In 1942, Lady Gowrie was advised by Sir John Latham, Australia's former representative in Tokyo who was returning to Australia to resume his post as Chief Justice of the High Court of Australia, that Kawai now wanted to honour his offer. She indicated she would be delighted to accept the gift, even though the two nations were now at war and over 20,000 Australian soldiers were in Japanese captivity following the fall of Singapore. Her reply to Kawai was stopped by the Secretary of the Department of External Affairs, and the bonsai tree was never presented to her.

==Return to England==
At the end of Lord Gowrie's term as Governor-General in 1945, they returned to England. Later that year, Baron Gowrie was created 1st Earl of Gowrie, and Baroness Gowrie became the Countess of Gowrie. He died in 1955, and she died on 19 July 1965, aged 86, survived by two grandsons, one of whom had succeeded his grandfather as the 2nd Earl of Gowrie in 1955.
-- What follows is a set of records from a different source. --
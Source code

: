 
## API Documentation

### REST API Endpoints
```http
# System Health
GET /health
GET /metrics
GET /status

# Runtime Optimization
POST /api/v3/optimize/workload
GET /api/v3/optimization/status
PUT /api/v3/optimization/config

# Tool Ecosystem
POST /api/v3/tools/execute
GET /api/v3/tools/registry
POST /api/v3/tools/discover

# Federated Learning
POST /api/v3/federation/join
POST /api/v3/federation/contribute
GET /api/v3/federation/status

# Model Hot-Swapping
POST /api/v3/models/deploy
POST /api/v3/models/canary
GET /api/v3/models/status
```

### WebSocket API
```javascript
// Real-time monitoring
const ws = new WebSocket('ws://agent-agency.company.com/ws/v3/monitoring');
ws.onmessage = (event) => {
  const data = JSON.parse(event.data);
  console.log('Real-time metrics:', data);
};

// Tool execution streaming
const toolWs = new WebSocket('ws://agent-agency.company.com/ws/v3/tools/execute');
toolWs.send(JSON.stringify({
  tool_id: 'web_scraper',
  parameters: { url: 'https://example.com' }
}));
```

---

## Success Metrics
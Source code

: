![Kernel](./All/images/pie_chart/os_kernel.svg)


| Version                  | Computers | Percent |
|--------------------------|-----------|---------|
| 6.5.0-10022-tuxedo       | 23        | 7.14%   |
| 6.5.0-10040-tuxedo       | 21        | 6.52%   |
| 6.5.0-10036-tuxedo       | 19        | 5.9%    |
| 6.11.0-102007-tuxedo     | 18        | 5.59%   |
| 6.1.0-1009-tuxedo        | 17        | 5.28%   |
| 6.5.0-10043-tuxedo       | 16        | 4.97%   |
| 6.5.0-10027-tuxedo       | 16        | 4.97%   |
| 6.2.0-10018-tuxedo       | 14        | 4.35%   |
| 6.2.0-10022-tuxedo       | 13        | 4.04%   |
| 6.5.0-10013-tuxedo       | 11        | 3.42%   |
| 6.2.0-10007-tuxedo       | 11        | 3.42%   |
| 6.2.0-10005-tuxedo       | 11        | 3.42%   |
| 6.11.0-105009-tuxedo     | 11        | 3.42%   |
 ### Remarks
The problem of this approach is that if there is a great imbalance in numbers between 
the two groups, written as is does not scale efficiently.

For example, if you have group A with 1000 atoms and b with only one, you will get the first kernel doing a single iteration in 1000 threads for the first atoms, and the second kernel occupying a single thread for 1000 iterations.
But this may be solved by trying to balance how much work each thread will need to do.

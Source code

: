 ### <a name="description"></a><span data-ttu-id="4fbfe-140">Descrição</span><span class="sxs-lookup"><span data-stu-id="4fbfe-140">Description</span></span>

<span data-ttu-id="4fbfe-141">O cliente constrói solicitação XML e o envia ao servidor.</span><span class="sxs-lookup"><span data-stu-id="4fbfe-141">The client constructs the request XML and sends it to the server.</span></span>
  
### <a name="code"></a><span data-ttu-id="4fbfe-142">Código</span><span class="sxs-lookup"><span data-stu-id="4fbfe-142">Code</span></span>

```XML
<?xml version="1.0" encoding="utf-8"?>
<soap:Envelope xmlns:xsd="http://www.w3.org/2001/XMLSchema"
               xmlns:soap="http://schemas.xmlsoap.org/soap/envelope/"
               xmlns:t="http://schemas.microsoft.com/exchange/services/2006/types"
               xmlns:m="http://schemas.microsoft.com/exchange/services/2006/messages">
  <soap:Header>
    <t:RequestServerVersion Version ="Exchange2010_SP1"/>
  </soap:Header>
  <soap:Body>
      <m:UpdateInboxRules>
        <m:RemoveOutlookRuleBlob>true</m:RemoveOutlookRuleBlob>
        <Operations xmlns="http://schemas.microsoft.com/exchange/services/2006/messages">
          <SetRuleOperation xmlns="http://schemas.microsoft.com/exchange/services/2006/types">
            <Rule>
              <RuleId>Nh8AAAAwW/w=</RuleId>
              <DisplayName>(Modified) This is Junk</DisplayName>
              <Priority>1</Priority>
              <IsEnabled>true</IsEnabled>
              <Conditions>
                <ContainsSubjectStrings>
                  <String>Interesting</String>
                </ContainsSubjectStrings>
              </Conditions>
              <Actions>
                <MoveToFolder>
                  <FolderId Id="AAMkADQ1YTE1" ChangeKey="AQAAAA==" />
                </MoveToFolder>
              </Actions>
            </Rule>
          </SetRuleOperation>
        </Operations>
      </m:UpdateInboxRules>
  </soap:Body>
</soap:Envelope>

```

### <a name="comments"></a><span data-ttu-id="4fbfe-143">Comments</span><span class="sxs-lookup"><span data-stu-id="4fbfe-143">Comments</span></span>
Dame Joan Hammond's career had come to an end through illness, and she sang in public for the last time at Lady Gowrie's funeral on 30 July 1965, at St. George's Chapel, Windsor Castle. Hammond was the first woman to be granted royal permission to sing in that chapel.

==Children==
The Gowries had two sons. The younger, Alistair Malise Hore-Ruthven, was born on 2 August 1917, but died the following year. The elder, Patrick Hore-Ruthven, a poet and soldier, was born on 30 August 1913 and was killed on active service in Libya on 24 December 1942, after leading a commando raid on Tripoli. A collection of his poetry, The Happy Warrior, was published in 1943, with a preface by his mother. Patrick's elder son, Grey Ruthven, succeeded his grandfather as 2nd Earl of Gowrie.

==Legacies==
The Lady Gowrie Lookout overlooks Sydney Harbour east of the CBD. It is situated adjacent to Kirribilli House, the Sydney residence of the Prime Minister of Australia.

Sydney-based singer/songwriter Dan Schaumann wrote and recorded a song in 2011 called Lady Gowrie Lookout. The song is based on a couple's declaration of love for each other graffitied onto the rocks at the lookout's base, exclaiming "James & Georgie, one year and forever".

Lady Gowrie was also a gardener, and the Alister Clark rose 'Zara Hore-Ruthven' and Fitzhardinge rose 'Lady Gowrie' (now lost) were named after her. The Waterhouse camellia 'Lady Gowrie' was named for her when Waterhouse was 70 and she was 72.

Lady Gowrie Drive is a road in Adelaide that runs north along the seafront from Largs Bay to Osborne. It continues around the North Haven Golf Course as Lady Ruthven Drive, then returns southward as Victoria Road.

A plaque was affixed to a sundial in the garden of Yarralumla, Canberra, which reads: "1936-1944, the Australian Children remember with affection the Lord and Lady Gowrie. Presented to the Commonwealth by the Honourable Clive R Evatt."